-- PROBLEM --
Write out the listing exactly as it is given.

*** GIVEN ENTRIES ***

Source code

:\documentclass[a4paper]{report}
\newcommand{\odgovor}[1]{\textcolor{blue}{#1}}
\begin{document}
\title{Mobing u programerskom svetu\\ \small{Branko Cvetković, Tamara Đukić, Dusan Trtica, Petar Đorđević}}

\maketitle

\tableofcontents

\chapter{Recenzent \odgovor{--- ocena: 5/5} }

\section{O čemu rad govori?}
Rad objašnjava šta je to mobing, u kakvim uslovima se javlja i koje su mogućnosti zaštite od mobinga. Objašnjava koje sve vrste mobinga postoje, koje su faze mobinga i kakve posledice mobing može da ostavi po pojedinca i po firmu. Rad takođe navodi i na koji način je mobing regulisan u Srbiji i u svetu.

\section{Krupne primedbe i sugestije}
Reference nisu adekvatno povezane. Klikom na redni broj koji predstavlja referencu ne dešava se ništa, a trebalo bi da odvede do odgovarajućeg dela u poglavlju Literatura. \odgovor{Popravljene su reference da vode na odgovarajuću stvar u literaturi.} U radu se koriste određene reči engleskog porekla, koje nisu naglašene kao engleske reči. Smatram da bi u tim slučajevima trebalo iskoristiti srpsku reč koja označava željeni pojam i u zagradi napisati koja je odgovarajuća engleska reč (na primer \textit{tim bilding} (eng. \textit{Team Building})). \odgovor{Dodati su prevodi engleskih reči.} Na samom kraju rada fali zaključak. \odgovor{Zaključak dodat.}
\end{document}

*** End of GIVEN ENTRIES ***

-- RESULT OF THE EXERCISE --
Source code

:\documentclass[a4paper]{report}
\newcommand{\odgovor}[1]{\textcolor{blue}{#1}}
\begin{document}
\title{Mobing u programerskom svetu\\ \small{Branko Cvetković, Tamara Đukić, Dusan Trtica, Petar Đorđević}}

\maketitle

\tableofcontents

\chapter{Recenzent \odgovor{--- ocena: 5/5} }

\section{O čemu rad govori?}
Rad objašnjava šta je to mobing, u kakvim uslovima se javlja i koje su mogućnosti zaštite od mobinga. Objašnjava koje sve vrste mobinga postoje, koje su faze mobinga i kakve posledice mobing može da ostavi po pojedinca i po firmu. Rad takođe navodi i na koji način je mobing regulisan u Srbiji i u svetu.

\section{Krupne primedbe i sugestije}
Reference nisu adekvatno povezane. Klikom na redni broj koji predstavlja referencu ne dešava se ništa, a trebalo bi da odvede do odgovarajućeg dela u poglavlju Literatura. \odgovor{Popravljene su reference da vode na odgovarajuću stvar u literaturi.} U radu se koriste određene reči engleskog porekla, koje nisu naglašene kao engleske reči. Smatram da bi u tim slučajevima trebalo iskoristiti srpsku reč koja označava željeni pojam i u zagradi napisati koja je odgovarajuća engleska reč (na primer \textit{tim bilding} (eng. \textit{Team Building})). \odgovor{Dodati su prevodi engleskih reči.} Na samom kraju rada fali zaključak. \odgovor{Zaključak dodat.}
\end{document}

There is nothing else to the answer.